By offering a $95,000 bounty to the hacker, the lending protocol used by Sentiment was able to recover the funds taken in the recent breach.
Sentiment sent a message to the hacker via an on-chain transaction on the Arbitrum blockchain, offering $95,000 if the funds were returned by April 6 and encouraging the hacker to “do the right thing.” If the hacker did not return the funds, the protocol offered them to anyone who could assist in locating and prosecuting the perpetrator.
Taylor Monahan, a developer for MetaMask, monitored the progress and noted that the intruder had returned 414 Ether, worth approximately $771,000. The perpetrator eventually returned an additional 51.75 ETH to the Sentiment recovery address. Following the transaction, the lending protocol confirmed receipt of the funds.
The breach occurred on April 4. Some on-chain investigators hypothesized that the attack may have been a re-entry attack, while others stated that the perpetrator exploited a vulnerability. After some time, community members verified that the losses were closer to $1 million than the initial estimates of approximately $500,000.
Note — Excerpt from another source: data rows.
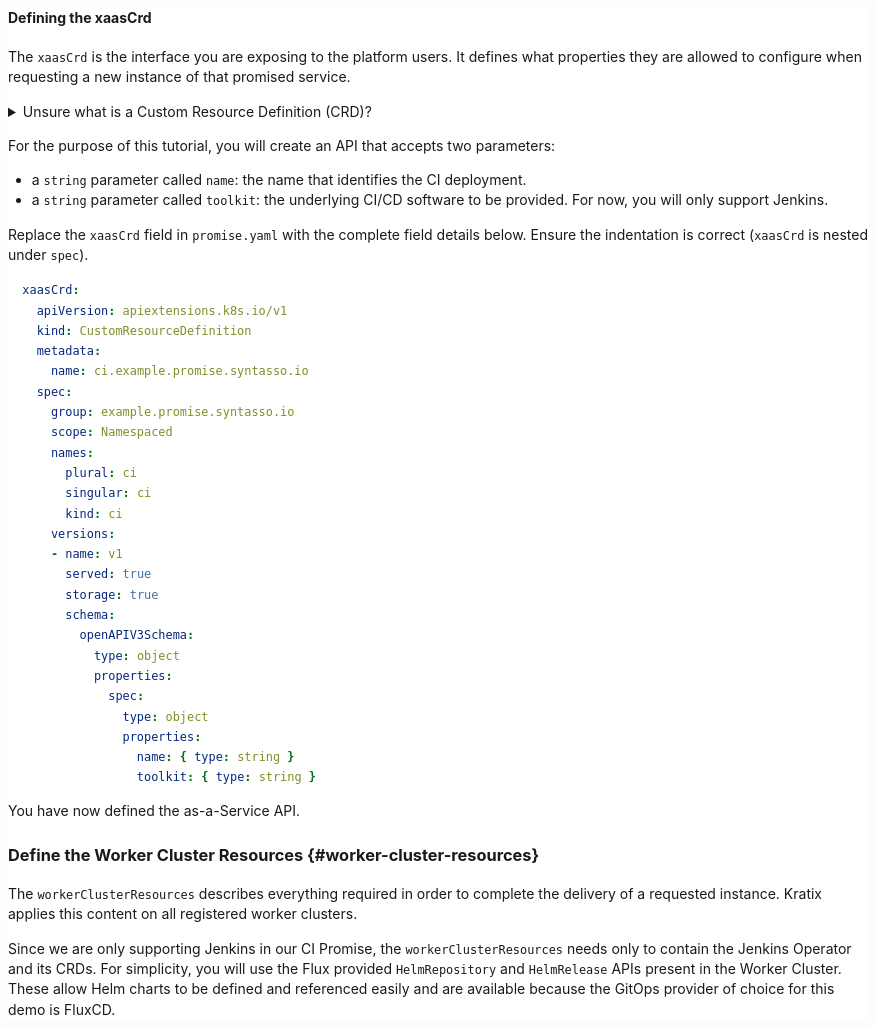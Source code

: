#### Defining the xaasCrd

The `xaasCrd` is the interface you are exposing to the platform users. It defines what
properties they are allowed to configure when requesting a new instance of that promised
service.

<details><summary>Unsure what is a Custom Resource Definition (CRD)?</summary></details>

For the purpose of this tutorial, you will create an API that accepts two parameters:
* a `string` parameter called `name`: the name that identifies the CI deployment.
* a `string` parameter called `toolkit`: the underlying CI/CD software to be
  provided. For now, you will only support Jenkins.

Replace the `xaasCrd` field in `promise.yaml` with the complete field details
below. Ensure the indentation is correct (`xaasCrd` is nested under `spec`).

```yaml jsx title="xaasCrd in promise.yaml"
  xaasCrd:
    apiVersion: apiextensions.k8s.io/v1
    kind: CustomResourceDefinition
    metadata:
      name: ci.example.promise.syntasso.io
    spec:
      group: example.promise.syntasso.io
      scope: Namespaced
      names:
        plural: ci
        singular: ci
        kind: ci
      versions:
      - name: v1
        served: true
        storage: true
        schema:
          openAPIV3Schema:
            type: object
            properties:
              spec:
                type: object
                properties:
                  name: { type: string }
                  toolkit: { type: string }
```

You have now defined the as-a-Service API.

### Define the Worker Cluster Resources {#worker-cluster-resources}

The `workerClusterResources` describes everything required in order to complete the
delivery of a requested instance. Kratix applies this content on all registered worker
clusters.

Since we are only supporting Jenkins in our CI Promise, the `workerClusterResources`
needs only to contain the Jenkins Operator and its CRDs. For simplicity, you will use the
Flux provided `HelmRepository` and `HelmRelease` APIs present in the Worker Cluster.
These allow Helm charts to be defined and referenced easily and are available because the
GitOps provider of choice for this demo is FluxCD.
In the meantime, a member of the community concluded that the entire debacle was the result of corporations not taking bug bounties seriously and lauded the hacker for “taking it by force.” Another Twitter user, however, characterized the incident as “a bug bounty with a criminal step” and exhorted companies to offer larger and more transparent bug bounties.
The incident is comparable to the recent breach at Euler Finance. After offering a bounty on April 4, the Ethereum protocol convinced a hacker to return approximately 90 percent of the stolen funds. The perpetrator returned approximately $176,4 million in digital assets while retaining nearly $20 million for himself.